Poco rato después era el hombre más feliz del mundo, no me cabía ni una miga más. Y me hice un café y apuré un par de copas de coñac... Estaba como en el cielo. El claroscuro, la comida, el silencio, mi muy reciente encuentro con la musa del bosque y mi consiguiente alborozo pedían un rato de recogimiento. Tras la mesa había dos literas, me acomodé en la de abajo. Lo tenía absolutamente todo, un ligero mareo, mi barriga llena, y ahora, para los postres, el escote que se me había aparecido por la mañana. Me arrebujé en él; ni Zeus folgando con Juno allá sobre las altas nubes junto a los verdes y floridos prados, mientras en Troya se daban de hostias, podía estar mejor; esos ratos de dulce holganza solitaria que se recuerdan toda la vida. Después naturalmente quedé dormido como un bendito. Y cuando me desperté lo primero que hice fue volverme a acordar del escote; y me levanté y apuré unos sorbitos de alguno de esos maravillosos licores que los gnomos del bosque habían dejado ex profeso pour moi, y me volví a la litera... a jugar con el canalillo, abierto esa tarde como el Canal de la Mancha a mis ensoñaciones.

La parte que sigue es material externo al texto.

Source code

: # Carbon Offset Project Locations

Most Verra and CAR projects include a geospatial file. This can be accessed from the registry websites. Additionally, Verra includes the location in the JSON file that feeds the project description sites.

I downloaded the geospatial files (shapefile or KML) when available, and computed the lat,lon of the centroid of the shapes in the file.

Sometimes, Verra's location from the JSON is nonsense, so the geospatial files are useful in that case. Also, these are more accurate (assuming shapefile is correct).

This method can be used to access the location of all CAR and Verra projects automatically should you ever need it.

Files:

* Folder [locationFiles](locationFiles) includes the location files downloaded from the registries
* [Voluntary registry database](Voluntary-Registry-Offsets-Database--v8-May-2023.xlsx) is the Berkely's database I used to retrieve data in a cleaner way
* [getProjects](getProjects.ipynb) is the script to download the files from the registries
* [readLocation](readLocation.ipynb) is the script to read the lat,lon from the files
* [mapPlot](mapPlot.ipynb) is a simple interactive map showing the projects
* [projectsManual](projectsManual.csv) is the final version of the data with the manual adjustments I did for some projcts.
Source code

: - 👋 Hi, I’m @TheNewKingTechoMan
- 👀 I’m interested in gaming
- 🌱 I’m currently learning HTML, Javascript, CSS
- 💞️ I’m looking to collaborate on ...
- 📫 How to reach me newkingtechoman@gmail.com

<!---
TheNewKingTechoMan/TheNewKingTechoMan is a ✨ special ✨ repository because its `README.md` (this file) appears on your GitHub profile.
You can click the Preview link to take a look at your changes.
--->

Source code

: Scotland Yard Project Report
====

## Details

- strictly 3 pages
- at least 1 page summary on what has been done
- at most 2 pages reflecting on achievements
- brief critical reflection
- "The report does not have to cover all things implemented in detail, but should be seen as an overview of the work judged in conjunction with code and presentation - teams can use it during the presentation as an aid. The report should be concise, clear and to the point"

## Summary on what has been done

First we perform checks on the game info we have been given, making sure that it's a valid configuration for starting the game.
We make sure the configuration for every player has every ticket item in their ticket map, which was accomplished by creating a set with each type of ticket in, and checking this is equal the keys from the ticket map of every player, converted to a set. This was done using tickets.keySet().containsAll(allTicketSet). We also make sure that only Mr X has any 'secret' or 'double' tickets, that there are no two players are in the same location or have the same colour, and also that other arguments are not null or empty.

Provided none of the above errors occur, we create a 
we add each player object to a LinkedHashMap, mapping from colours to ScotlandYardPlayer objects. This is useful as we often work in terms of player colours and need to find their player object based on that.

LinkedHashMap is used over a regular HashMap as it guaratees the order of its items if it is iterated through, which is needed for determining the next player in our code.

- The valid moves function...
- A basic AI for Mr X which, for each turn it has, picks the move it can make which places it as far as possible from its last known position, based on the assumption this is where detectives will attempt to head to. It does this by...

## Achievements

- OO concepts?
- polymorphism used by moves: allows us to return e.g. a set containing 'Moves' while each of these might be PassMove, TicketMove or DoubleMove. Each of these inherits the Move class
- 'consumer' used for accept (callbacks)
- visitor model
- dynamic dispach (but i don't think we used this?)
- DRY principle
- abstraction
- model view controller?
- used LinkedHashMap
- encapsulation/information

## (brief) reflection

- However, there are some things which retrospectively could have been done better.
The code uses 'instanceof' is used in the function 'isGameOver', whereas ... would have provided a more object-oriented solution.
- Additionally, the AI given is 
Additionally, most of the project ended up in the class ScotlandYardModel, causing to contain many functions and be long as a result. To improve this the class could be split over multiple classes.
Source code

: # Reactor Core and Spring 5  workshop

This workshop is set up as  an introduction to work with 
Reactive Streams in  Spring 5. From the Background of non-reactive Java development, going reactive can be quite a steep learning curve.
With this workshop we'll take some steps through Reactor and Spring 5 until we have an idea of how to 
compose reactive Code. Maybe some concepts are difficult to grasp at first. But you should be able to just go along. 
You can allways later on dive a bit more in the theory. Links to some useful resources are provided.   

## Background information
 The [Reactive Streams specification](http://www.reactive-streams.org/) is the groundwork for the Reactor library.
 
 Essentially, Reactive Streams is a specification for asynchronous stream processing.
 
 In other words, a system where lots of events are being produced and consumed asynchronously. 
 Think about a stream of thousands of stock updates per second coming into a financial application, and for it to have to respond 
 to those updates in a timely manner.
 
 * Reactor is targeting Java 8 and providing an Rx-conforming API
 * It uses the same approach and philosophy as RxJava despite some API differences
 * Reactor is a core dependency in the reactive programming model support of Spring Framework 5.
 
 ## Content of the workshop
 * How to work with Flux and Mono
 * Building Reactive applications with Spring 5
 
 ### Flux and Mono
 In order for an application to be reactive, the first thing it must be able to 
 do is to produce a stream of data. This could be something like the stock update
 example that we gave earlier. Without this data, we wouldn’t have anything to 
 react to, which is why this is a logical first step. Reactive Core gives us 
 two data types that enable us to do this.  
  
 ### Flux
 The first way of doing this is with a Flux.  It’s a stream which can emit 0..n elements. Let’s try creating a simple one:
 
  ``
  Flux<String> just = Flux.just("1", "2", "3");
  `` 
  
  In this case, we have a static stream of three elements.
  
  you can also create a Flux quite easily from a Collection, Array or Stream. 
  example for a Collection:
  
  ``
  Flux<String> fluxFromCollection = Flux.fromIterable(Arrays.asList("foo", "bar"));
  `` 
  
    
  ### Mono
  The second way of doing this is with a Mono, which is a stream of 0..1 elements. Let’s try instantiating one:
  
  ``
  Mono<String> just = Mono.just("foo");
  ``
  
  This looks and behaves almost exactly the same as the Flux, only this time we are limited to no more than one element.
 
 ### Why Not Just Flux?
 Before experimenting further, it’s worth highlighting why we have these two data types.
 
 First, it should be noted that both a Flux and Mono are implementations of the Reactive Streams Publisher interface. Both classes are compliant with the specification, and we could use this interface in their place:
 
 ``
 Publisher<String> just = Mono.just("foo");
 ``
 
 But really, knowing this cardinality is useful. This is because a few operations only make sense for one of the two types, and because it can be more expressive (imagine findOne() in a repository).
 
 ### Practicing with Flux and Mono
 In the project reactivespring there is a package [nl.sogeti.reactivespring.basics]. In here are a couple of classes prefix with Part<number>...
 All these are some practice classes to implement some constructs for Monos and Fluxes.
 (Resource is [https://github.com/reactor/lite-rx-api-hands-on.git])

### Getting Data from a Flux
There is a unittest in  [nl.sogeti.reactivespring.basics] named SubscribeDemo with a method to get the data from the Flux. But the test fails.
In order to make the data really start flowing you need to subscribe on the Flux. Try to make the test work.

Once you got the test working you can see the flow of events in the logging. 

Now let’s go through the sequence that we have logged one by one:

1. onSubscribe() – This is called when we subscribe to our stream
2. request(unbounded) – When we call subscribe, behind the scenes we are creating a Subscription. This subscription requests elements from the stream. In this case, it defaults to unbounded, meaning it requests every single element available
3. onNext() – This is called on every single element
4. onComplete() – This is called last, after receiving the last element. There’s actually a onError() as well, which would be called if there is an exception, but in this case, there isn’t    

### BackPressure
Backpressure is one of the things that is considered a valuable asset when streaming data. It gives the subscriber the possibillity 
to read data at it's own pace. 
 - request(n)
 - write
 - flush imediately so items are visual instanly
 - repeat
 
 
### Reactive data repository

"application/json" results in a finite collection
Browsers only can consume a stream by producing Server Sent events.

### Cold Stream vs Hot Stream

Epílogo. Los gnomos del bosque no eran otros que unos excursionistas muy bien provistos que con su cuatro por cuatro había hecho provisiones para pasar allí, qué sé yo, un año o dos de orgías. Cuando aparecieron después de mi siesta, charlamos amigablemente; los muy tunos me ofrecieron café y otra copita. Yo naturalmente me hice el inocente, porque de las tantas cosas de que había dado cuenta sólo había tomado un poquito de aquí un poquito de allá. Tantos poquitos que me dejaron la panza a rebosar; pero juro que no se notaba. Era la misma táctica que había utilizado cuando era niño para robar en mi casa el turrón de Navidad. Mi madre compraba medias tabletas y mis robos consistían en asaltar la despensa con un cuchillo y rebanar a cada una de ella media centímetro por intento; igual que aquí. Comí de todo, pero no se notaba. El postre naturalmente fue de mi entera cosecha, bueno, mía y de la francesita de agradable buen ver de la mañana.